- Try it -
An acceptable response holds only the line containing "To allow others" and every line after it to the end of the records, each reproduced exactly.

---+---

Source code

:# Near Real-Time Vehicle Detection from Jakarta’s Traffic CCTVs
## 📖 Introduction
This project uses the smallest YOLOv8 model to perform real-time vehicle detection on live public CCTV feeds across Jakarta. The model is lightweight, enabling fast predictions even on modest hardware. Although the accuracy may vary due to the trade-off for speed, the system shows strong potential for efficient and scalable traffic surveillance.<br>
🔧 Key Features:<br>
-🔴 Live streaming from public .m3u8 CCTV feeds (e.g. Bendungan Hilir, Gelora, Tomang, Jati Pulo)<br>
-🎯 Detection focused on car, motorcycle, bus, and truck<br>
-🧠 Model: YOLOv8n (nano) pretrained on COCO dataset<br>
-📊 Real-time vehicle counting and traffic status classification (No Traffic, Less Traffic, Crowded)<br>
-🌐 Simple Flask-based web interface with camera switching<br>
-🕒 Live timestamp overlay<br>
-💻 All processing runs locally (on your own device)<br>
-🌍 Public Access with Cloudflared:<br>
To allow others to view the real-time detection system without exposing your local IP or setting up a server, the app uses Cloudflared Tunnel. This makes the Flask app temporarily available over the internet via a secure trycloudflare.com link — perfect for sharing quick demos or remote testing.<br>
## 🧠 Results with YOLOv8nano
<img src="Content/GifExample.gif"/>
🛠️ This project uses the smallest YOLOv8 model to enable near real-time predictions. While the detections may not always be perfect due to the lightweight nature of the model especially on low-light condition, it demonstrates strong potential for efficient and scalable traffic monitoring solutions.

---+---

- Result of the task -
To allow others to view the real-time detection system without exposing your local IP or setting up a server, the app uses Cloudflared Tunnel. This makes the Flask app temporarily available over the internet via a secure trycloudflare.com link — perfect for sharing quick demos or remote testing.<br>
## 🧠 Results with YOLOv8nano
<img src="Content/GifExample.gif"/>
🛠️ This project uses the smallest YOLOv8 model to enable near real-time predictions. While the detections may not always be perfect due to the lightweight nature of the model especially on low-light condition, it demonstrates strong potential for efficient and scalable traffic monitoring solutions.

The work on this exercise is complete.